## ACTIVITY
Nothing but the lines from the start of the records through the line that contains "probe these distinct" is to be copied, and each is to be copied exactly.

## DATA SECTION
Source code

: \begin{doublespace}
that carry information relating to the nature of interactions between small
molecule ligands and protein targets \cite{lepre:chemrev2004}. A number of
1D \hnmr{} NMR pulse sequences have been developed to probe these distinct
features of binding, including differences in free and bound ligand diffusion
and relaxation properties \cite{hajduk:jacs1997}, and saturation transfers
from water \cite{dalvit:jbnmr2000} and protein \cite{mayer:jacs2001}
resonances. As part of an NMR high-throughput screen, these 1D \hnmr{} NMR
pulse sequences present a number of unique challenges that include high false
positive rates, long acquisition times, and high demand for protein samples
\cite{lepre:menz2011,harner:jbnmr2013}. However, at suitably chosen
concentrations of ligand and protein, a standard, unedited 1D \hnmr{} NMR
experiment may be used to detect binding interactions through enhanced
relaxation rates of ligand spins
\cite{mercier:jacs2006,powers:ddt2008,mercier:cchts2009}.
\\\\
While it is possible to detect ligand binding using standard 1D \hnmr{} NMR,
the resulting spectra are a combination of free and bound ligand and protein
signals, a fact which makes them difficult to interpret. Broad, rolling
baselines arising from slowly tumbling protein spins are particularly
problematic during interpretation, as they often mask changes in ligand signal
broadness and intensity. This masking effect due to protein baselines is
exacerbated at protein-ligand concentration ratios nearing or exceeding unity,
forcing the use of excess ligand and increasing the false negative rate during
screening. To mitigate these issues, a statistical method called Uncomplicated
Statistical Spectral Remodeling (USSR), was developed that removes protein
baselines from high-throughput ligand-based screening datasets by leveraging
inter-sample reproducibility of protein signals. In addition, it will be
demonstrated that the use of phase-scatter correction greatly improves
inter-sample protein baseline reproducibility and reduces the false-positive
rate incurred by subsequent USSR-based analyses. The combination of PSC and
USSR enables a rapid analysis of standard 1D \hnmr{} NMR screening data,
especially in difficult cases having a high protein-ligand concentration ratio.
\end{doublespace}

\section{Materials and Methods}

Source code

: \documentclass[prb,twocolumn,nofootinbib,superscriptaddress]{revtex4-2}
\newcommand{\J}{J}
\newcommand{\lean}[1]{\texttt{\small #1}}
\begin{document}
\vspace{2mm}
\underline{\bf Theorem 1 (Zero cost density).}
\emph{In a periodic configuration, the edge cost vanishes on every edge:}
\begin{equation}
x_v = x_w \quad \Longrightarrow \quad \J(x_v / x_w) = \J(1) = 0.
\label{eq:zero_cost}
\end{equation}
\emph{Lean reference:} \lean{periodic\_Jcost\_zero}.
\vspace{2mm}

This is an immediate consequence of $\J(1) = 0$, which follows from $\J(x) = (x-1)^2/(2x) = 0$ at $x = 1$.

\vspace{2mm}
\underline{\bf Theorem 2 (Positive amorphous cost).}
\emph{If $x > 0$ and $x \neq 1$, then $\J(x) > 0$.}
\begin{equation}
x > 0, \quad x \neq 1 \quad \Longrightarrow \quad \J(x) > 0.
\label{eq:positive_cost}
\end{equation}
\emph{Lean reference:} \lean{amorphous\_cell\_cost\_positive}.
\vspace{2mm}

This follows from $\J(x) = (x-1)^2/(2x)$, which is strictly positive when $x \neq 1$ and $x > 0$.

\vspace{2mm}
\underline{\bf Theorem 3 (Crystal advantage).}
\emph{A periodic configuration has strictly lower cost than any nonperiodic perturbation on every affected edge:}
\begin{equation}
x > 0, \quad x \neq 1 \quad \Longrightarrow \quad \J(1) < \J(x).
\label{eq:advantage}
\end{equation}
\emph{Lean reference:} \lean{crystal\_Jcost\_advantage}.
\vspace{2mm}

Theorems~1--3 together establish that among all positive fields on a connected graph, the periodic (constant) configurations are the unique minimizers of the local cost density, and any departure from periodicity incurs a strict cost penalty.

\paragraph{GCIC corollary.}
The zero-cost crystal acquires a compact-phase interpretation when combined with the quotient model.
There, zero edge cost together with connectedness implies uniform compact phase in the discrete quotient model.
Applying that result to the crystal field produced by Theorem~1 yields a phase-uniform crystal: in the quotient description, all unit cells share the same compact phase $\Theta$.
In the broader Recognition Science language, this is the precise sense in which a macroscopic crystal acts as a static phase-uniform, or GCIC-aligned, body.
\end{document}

## RESPONSE
Source code

: \begin{doublespace}
that carry information relating to the nature of interactions between small
molecule ligands and protein targets \cite{lepre:chemrev2004}. A number of
1D \hnmr{} NMR pulse sequences have been developed to probe these distinct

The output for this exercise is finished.